Scan the entries below. Report each line where the string "from" occurs.

Data records.
_____

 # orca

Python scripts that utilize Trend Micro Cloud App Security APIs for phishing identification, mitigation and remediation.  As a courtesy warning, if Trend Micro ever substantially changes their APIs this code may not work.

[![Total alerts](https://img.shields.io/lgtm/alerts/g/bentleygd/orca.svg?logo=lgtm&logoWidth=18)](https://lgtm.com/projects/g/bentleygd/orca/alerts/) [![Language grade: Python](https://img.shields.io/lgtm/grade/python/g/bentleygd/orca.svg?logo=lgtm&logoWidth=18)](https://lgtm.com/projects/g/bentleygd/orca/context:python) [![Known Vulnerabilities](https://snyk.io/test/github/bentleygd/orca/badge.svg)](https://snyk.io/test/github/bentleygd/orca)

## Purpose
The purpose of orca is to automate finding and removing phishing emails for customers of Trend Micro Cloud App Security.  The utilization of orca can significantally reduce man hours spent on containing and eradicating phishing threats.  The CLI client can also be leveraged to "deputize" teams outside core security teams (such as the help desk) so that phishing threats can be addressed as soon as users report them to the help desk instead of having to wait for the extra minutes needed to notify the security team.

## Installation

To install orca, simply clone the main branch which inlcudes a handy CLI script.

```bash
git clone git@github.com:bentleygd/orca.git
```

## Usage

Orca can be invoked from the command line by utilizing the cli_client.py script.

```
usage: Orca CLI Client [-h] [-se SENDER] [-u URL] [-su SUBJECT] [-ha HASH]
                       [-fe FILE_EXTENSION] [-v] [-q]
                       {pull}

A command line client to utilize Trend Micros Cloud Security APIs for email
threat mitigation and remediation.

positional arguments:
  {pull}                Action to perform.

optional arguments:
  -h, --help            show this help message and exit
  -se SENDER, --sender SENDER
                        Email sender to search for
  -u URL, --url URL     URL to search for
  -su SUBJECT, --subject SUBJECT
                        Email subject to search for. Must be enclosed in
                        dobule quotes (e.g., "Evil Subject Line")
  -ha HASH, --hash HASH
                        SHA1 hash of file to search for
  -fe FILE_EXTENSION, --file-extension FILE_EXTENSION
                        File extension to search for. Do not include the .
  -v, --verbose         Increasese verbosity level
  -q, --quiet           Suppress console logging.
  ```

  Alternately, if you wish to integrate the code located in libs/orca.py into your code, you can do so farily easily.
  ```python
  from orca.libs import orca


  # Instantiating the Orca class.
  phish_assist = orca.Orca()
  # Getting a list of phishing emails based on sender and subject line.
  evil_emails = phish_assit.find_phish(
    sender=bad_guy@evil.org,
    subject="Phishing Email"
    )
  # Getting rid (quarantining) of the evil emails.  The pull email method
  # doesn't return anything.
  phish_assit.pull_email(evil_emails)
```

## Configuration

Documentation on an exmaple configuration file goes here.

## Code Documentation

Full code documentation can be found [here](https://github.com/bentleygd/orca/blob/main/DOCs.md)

_____

Exercise answer.
Orca can be invoked from the command line by utilizing the cli_client.py script.
  from orca.libs import orca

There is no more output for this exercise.